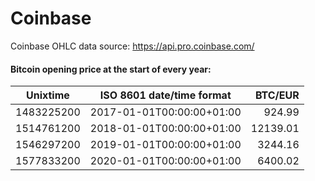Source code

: # Coinbase
Coinbase OHLC data source: https://api.pro.coinbase.com/

#### Bitcoin opening price at the start of every year:

| Unixtime   | ISO 8601 date/time format | BTC/EUR   |
|------------|---------------------------|----------:|
| 1483225200 | 2017-01-01T00:00:00+01:00 |    924.99 |
| 1514761200 | 2018-01-01T00:00:00+01:00 |  12139.01 |
| 1546297200 | 2019-01-01T00:00:00+01:00 |   3244.16 |
| 1577833200 | 2020-01-01T00:00:00+01:00 |   6400.02 |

• **GOAL OF THE EXERCISE**
Could you restate every entry above word for word, leaving out the pictures?

• **TASK RESULT**
Source code

: # Coinbase
Coinbase OHLC data source: https://api.pro.coinbase.com/

#### Bitcoin opening price at the start of every year:

| Unixtime   | ISO 8601 date/time format | BTC/EUR   |
|------------|---------------------------|----------:|
| 1483225200 | 2017-01-01T00:00:00+01:00 |    924.99 |
| 1514761200 | 2018-01-01T00:00:00+01:00 |  12139.01 |
| 1546297200 | 2019-01-01T00:00:00+01:00 |   3244.16 |
| 1577833200 | 2020-01-01T00:00:00+01:00 |   6400.02 |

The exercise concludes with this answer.